Below are the records; collect from them each line containing the string "siden".

Plain-text document sources
##########

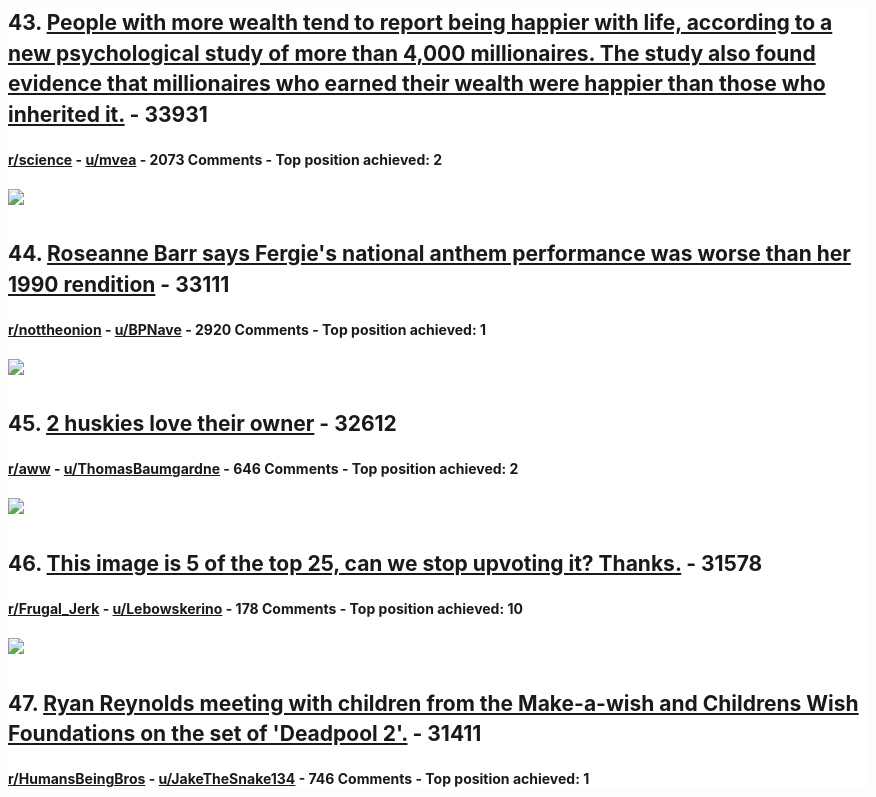 ## 43. [People with more wealth tend to report being happier with life, according to a new psychological study of more than 4,000 millionaires. The study also found evidence that millionaires who earned their wealth were happier than those who inherited it.](http://reddit.com/r/science/comments/7ylx3m/people_with_more_wealth_tend_to_report_being/) - 33931
#### [r/science](http://reddit.com/r/science) - [u/mvea](http://reddit.com/u/mvea) - 2073 Comments - Top position achieved: 2

<a href="http://www.psypost.org/2018/02/large-amount-wealth-linked-increased-happiness-especially-among-earned-50767"><img src="https://a.thumbs.redditmedia.com/WR8CAcMQzHotNxdcDosmdMerbXRCLI8hUpSxxo5R8_4.jpg"></img></a>

## 44. [Roseanne Barr says Fergie's national anthem performance was worse than her 1990 rendition](http://reddit.com/r/nottheonion/comments/7ypvet/roseanne_barr_says_fergies_national_anthem/) - 33111
#### [r/nottheonion](http://reddit.com/r/nottheonion) - [u/BPNave](http://reddit.com/u/BPNave) - 2920 Comments - Top position achieved: 1

<a href="http://www.foxnews.com/entertainment/2018/02/19/rosanne-barr-says-fergies-national-anthem-performance-was-worse-than-her-1990-rendition.html"><img src="https://a.thumbs.redditmedia.com/3pbyhKD3s_intFJemN3qkEHB1mTgJWkIxjxL3EE2JZ4.jpg"></img></a>

## 45. [2 huskies love their owner](http://reddit.com/r/aww/comments/7ylhne/2_huskies_love_their_owner/) - 32612
#### [r/aww](http://reddit.com/r/aww) - [u/ThomasBaumgardne](http://reddit.com/u/ThomasBaumgardne) - 646 Comments - Top position achieved: 2

<a href="https://i.imgur.com/ICGaxIp.gifv"><img src="https://b.thumbs.redditmedia.com/hdNHA5twZHkrF2R97_Plph1t3XuI3VUuoY0lxsV_Mqc.jpg"></img></a>

## 46. [This image is 5 of the top 25, can we stop upvoting it? Thanks.](http://reddit.com/r/Frugal_Jerk/comments/7ynr67/this_image_is_5_of_the_top_25_can_we_stop/) - 31578
#### [r/Frugal_Jerk](http://reddit.com/r/Frugal_Jerk) - [u/Lebowskerino](http://reddit.com/u/Lebowskerino) - 178 Comments - Top position achieved: 10

<a href="https://i.imgur.com/WkvUd3y.jpg"><img src="https://b.thumbs.redditmedia.com/WQNANtPuxb6KfN2lorgWU4AMIKXrjicUUnSRxmQKBio.jpg"></img></a>

## 47. [Ryan Reynolds meeting with children from the Make-a-wish and Childrens Wish Foundations on the set of 'Deadpool 2'.](http://reddit.com/r/HumansBeingBros/comments/7ynl5k/ryan_reynolds_meeting_with_children_from_the/) - 31411
#### [r/HumansBeingBros](http://reddit.com/r/HumansBeingBros) - [u/JakeTheSnake134](http://reddit.com/u/JakeTheSnake134) - 746 Comments - Top position achieved: 1
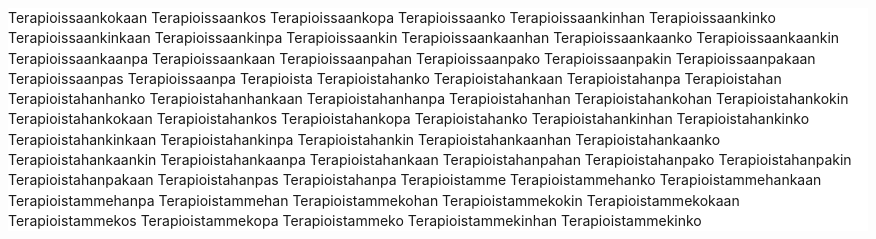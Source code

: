 Terapioissaankokaan
Terapioissaankos
Terapioissaankopa
Terapioissaanko
Terapioissaankinhan
Terapioissaankinko
Terapioissaankinkaan
Terapioissaankinpa
Terapioissaankin
Terapioissaankaanhan
Terapioissaankaanko
Terapioissaankaankin
Terapioissaankaanpa
Terapioissaankaan
Terapioissaanpahan
Terapioissaanpako
Terapioissaanpakin
Terapioissaanpakaan
Terapioissaanpas
Terapioissaanpa
Terapioista
Terapioistahanko
Terapioistahankaan
Terapioistahanpa
Terapioistahan
Terapioistahanhanko
Terapioistahanhankaan
Terapioistahanhanpa
Terapioistahanhan
Terapioistahankohan
Terapioistahankokin
Terapioistahankokaan
Terapioistahankos
Terapioistahankopa
Terapioistahanko
Terapioistahankinhan
Terapioistahankinko
Terapioistahankinkaan
Terapioistahankinpa
Terapioistahankin
Terapioistahankaanhan
Terapioistahankaanko
Terapioistahankaankin
Terapioistahankaanpa
Terapioistahankaan
Terapioistahanpahan
Terapioistahanpako
Terapioistahanpakin
Terapioistahanpakaan
Terapioistahanpas
Terapioistahanpa
Terapioistamme
Terapioistammehanko
Terapioistammehankaan
Terapioistammehanpa
Terapioistammehan
Terapioistammekohan
Terapioistammekokin
Terapioistammekokaan
Terapioistammekos
Terapioistammekopa
Terapioistammeko
Terapioistammekinhan
Terapioistammekinko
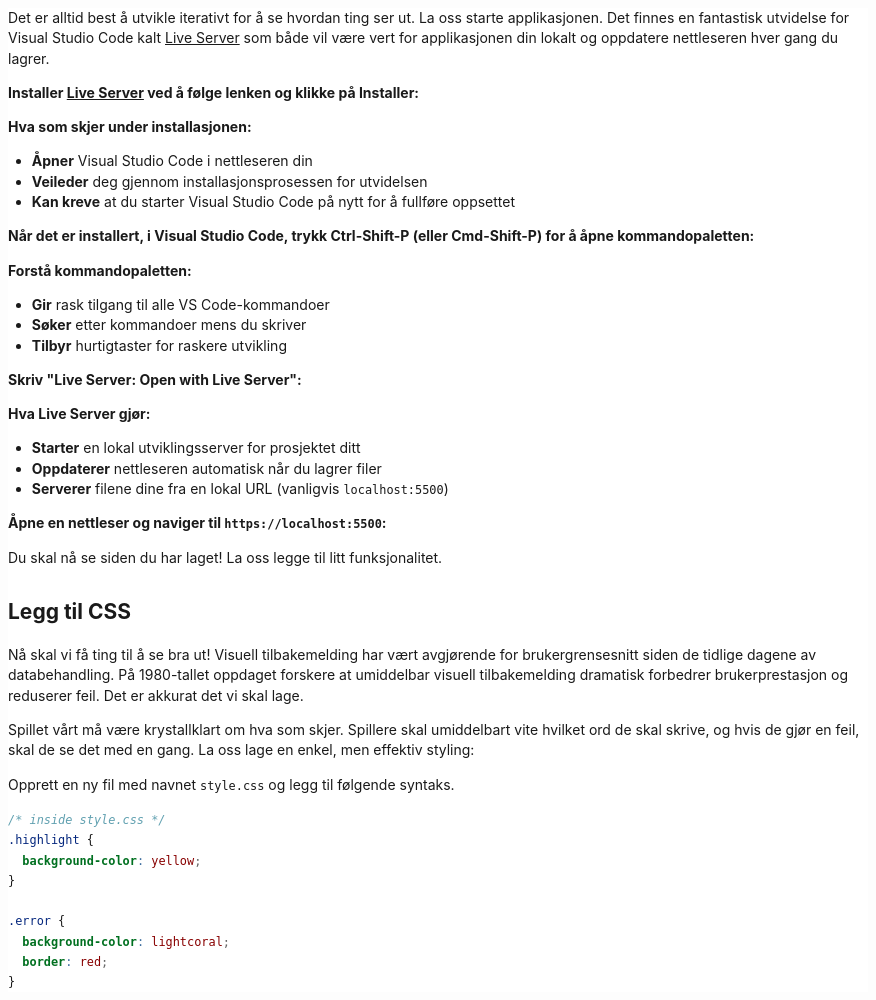 Det er alltid best å utvikle iterativt for å se hvordan ting ser ut. La oss starte applikasjonen. Det finnes en fantastisk utvidelse for Visual Studio Code kalt [Live Server](https://marketplace.visualstudio.com/items?itemName=ritwickdey.LiveServer&WT.mc_id=academic-77807-sagibbon) som både vil være vert for applikasjonen din lokalt og oppdatere nettleseren hver gang du lagrer.

**Installer [Live Server](https://marketplace.visualstudio.com/items?itemName=ritwickdey.LiveServer&WT.mc_id=academic-77807-sagibbon) ved å følge lenken og klikke på Installer:**

**Hva som skjer under installasjonen:**
- **Åpner** Visual Studio Code i nettleseren din
- **Veileder** deg gjennom installasjonsprosessen for utvidelsen
- **Kan kreve** at du starter Visual Studio Code på nytt for å fullføre oppsettet

**Når det er installert, i Visual Studio Code, trykk Ctrl-Shift-P (eller Cmd-Shift-P) for å åpne kommandopaletten:**

**Forstå kommandopaletten:**
- **Gir** rask tilgang til alle VS Code-kommandoer
- **Søker** etter kommandoer mens du skriver
- **Tilbyr** hurtigtaster for raskere utvikling

**Skriv "Live Server: Open with Live Server":**

**Hva Live Server gjør:**
- **Starter** en lokal utviklingsserver for prosjektet ditt
- **Oppdaterer** nettleseren automatisk når du lagrer filer
- **Serverer** filene dine fra en lokal URL (vanligvis `localhost:5500`)

**Åpne en nettleser og naviger til `https://localhost:5500`:**

Du skal nå se siden du har laget! La oss legge til litt funksjonalitet.

## Legg til CSS

Nå skal vi få ting til å se bra ut! Visuell tilbakemelding har vært avgjørende for brukergrensesnitt siden de tidlige dagene av databehandling. På 1980-tallet oppdaget forskere at umiddelbar visuell tilbakemelding dramatisk forbedrer brukerprestasjon og reduserer feil. Det er akkurat det vi skal lage.

Spillet vårt må være krystallklart om hva som skjer. Spillere skal umiddelbart vite hvilket ord de skal skrive, og hvis de gjør en feil, skal de se det med en gang. La oss lage en enkel, men effektiv styling:

Opprett en ny fil med navnet `style.css` og legg til følgende syntaks.

```css
/* inside style.css */
.highlight {
  background-color: yellow;
}

.error {
  background-color: lightcoral;
  border: red;
}
```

##########

Task response »
Du skal nå se siden du har laget! La oss legge til litt funksjonalitet.
Nå skal vi få ting til å se bra ut! Visuell tilbakemelding har vært avgjørende for brukergrensesnitt siden de tidlige dagene av databehandling. På 1980-tallet oppdaget forskere at umiddelbar visuell tilbakemelding dramatisk forbedrer brukerprestasjon og reduserer feil. Det er akkurat det vi skal lage.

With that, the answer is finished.